TRY IT = The answer should consist of each line from the data below that includes "instructions".

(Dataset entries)
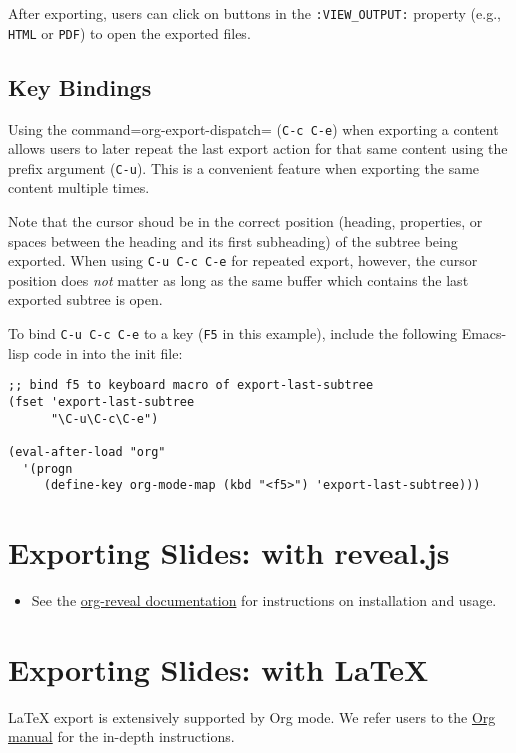 \documentclass[10pt,article]{article}
\begin{document}
After exporting, users can click on buttons in the \texttt{:VIEW\_OUTPUT:}
property (e.g., \texttt{HTML} or \texttt{PDF}) to open the exported files.

\subsection{Key Bindings}
\label{sec:org527b020}
Using the command=org-export-dispatch= (\texttt{C-c C-e}) when exporting a
content allows users to later repeat the last export action for that
same content using the prefix argument (\texttt{C-u}). This is a convenient
feature when exporting the same content multiple times.

\vspace{5 mm}

\begin{mdframed}
Note that the cursor shoud be in the correct position (heading,
properties, or spaces between the heading and its first subheading) of
the subtree being exported. When using \texttt{C-u C-c C-e} for repeated
export, however, the cursor position does \emph{not} matter as long as the
same buffer which contains the last exported subtree is open.
\end{mdframed}

\vspace{5 mm}

To bind \texttt{C-u C-c C-e} to a key (\texttt{F5} in this example), include
the following Emacs-lisp code in into the init file:

\begin{verbatim}
;; bind f5 to keyboard macro of export-last-subtree
(fset 'export-last-subtree
      "\C-u\C-c\C-e")

(eval-after-load "org"
  '(progn
     (define-key org-mode-map (kbd "<f5>") 'export-last-subtree)))
\end{verbatim}
\section{Exporting Slides: with reveal.js}
\label{sec:org4357279}
\begin{itemize}
\item See the \href{https://github.com/yjwen/org-reveal/}{org-reveal documentation} for instructions on installation and usage.
\end{itemize}
\section{Exporting Slides: with \LaTeX{}}
\label{sec:org1144b52}
\LaTeX{} export is extensively supported by Org mode. We refer users to the \href{https://orgmode.org/manual/LaTeX-export.html\#LaTeX-export}{Org
manual} for the in-depth instructions.
\end{document}
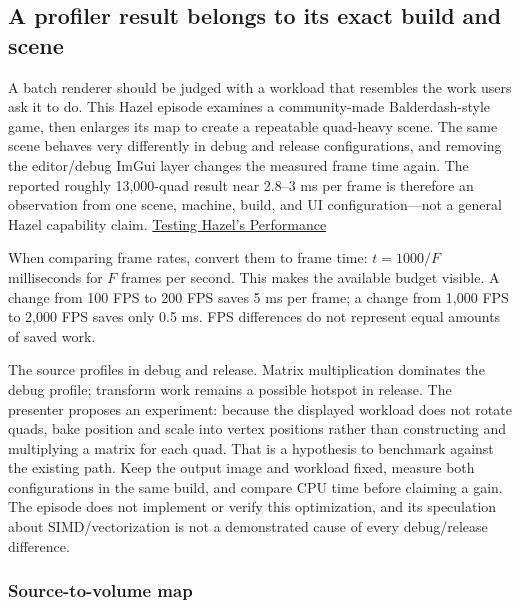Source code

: \subsection{A profiler result belongs to its exact build and scene}\label{06-engine-ii-ch041-a-profiler-result-belongs-to-its-exact-build-and-scene}

\hypertarget{06-engine-ii-ch041-a-profiler-result-belongs-to-its-exact-build-and-scene}{}

A batch renderer should be judged with a workload that resembles the work users ask it to do. This Hazel episode examines a community-made Balderdash-style game, then enlarges its map to create a repeatable quad-heavy scene. The same scene behaves very differently in debug and release configurations, and removing the editor/debug ImGui layer changes the measured frame time again. The reported roughly 13,000-quad result near 2.8--3 ms per frame is therefore an observation from one scene, machine, build, and UI configuration---not a general Hazel capability claim. \href{https://www.youtube.com/watch?v=Yw7RpvmqvSE}{Testing Hazel's Performance}

When comparing frame rates, convert them to frame time: \(t=1000/F\) milliseconds for \(F\) frames per second. This makes the available budget visible. A change from 100 FPS to 200 FPS saves 5 ms per frame; a change from 1,000 FPS to 2,000 FPS saves only 0.5 ms. FPS differences do not represent equal amounts of saved work.

The source profiles  in debug and release. Matrix multiplication dominates the debug profile; transform work remains a possible hotspot in release. The presenter proposes an experiment: because the displayed workload does not rotate quads, bake position and scale into vertex positions rather than constructing and multiplying a matrix for each quad. That is a hypothesis to benchmark against the existing path. Keep the output image and workload fixed, measure both configurations in the same build, and compare CPU time before claiming a gain. The episode does not implement or verify this optimization, and its speculation about SIMD/vectorization is not a demonstrated cause of every debug/release difference.

\subsubsection{Source-to-volume map}\label{06-engine-ii-ch041-source-to-volume-map}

SOLUTION TO THE PROBLEM =
\item See the \href{https://github.com/yjwen/org-reveal/}{org-reveal documentation} for instructions on installation and usage.
manual} for the in-depth instructions.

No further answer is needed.